Es ist der einfachste Teil der Übung. Denn wie zäh die Aufgabe als Generaldirektor werden wird, merkt Wörner bereits nach einigen Wochen. Da stellt er den ESA-Mitgliedsländern erste Ideen für sein Kabinett vor: nicht mehr zehn eigenmächtige Direktoren wie bislang, sondern nur noch fünf. Das, so seine Hoffnung, werde die Zusammenarbeit stärken – wie damals beim DLR. EINE_ESA, sozusagen.

Die Mitgliedsstaaten sind allerdings wenig begeistert. Sie fürchten um Einfluss, sollten sie keinen Direktor aus ihrem Land mehr stellen können, Europa hin oder her. Wörner möge doch bitte seine Hausaufgaben machen und mit einem neuen Vorschlag zurückkommen. Gesagt, getan: Beim nächsten Treffen schlägt Wörner nur noch drei Direktoren vor.

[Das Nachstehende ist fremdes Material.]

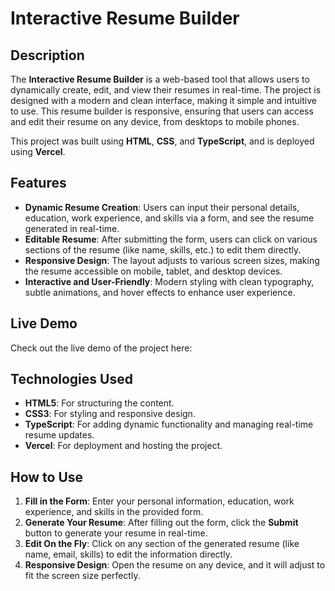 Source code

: # Interactive Resume Builder

## Description

The **Interactive Resume Builder** is a web-based tool that allows users to dynamically create, edit, and view their resumes in real-time. The project is designed with a modern and clean interface, making it simple and intuitive to use. This resume builder is responsive, ensuring that users can access and edit their resume on any device, from desktops to mobile phones.

This project was built using **HTML**, **CSS**, and **TypeScript**, and is deployed using **Vercel**.

## Features

- **Dynamic Resume Creation**: Users can input their personal details, education, work experience, and skills via a form, and see the resume generated in real-time.
- **Editable Resume**: After submitting the form, users can click on various sections of the resume (like name, skills, etc.) to edit them directly.
- **Responsive Design**: The layout adjusts to various screen sizes, making the resume accessible on mobile, tablet, and desktop devices.
- **Interactive and User-Friendly**: Modern styling with clean typography, subtle animations, and hover effects to enhance user experience.

## Live Demo

Check out the live demo of the project here:
## Technologies Used

- **HTML5**: For structuring the content.
- **CSS3**: For styling and responsive design.
- **TypeScript**: For adding dynamic functionality and managing real-time resume updates.
- **Vercel**: For deployment and hosting the project.

## How to Use

1. **Fill in the Form**: Enter your personal information, education, work experience, and skills in the provided form.
2. **Generate Your Resume**: After filling out the form, click the **Submit** button to generate your resume in real-time.
3. **Edit On the Fly**: Click on any section of the generated resume (like name, email, skills) to edit the information directly.
4. **Responsive Design**: Open the resume on any device, and it will adjust to fit the screen size perfectly.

Eine Provokation, aber inhaltlich wohlbegründet. Heute, die ESA hat noch immer neun Direktoren und eine Direktorin, sagt Wörner: »Ich habe dieses nationale Spiel vollkommen unterschätzt, da war ich naiv. Vielleicht ist das ja einer meiner größten Fehler gewesen.« Er sagt jedoch auch: »Wenn, dann war es ein Fehler aus Überzeugung. Und ist das dann überhaupt ein Fehler?«

Allein in Paris

Klar ist: Raumfahrt ist eine ernste Angelegenheit, vor allem in der ESA mit ihren 22 Mitgliedsstaaten, von denen jeder für sich das meiste – sprich: die meisten Euros – aus der Organisation herausholen will. Mit seiner unkonventionellen, manchmal schnoddrigen Art, mit seinem nerdigen Humor, mit seinem Drang, neue Dinge auszuprobieren, wirkt Wörner mitunter wie ein Fremdkörper: Pressegespräche werden zu Stuhlkreisen, in denen ein Würfelmikrofon reihum geworfen wird. Präsentationen – stets bis ins Detail ausgefeilt – schmücken Bilder aus der deutschen 1960er-Jahre-Serie »Raumpatrouille Orion«, wenn es ums neue US-Raumschiff mit gleichem Namen gehen soll. Nicht wenige in der ESA ziehen bei so etwas die Augenbrauen hoch.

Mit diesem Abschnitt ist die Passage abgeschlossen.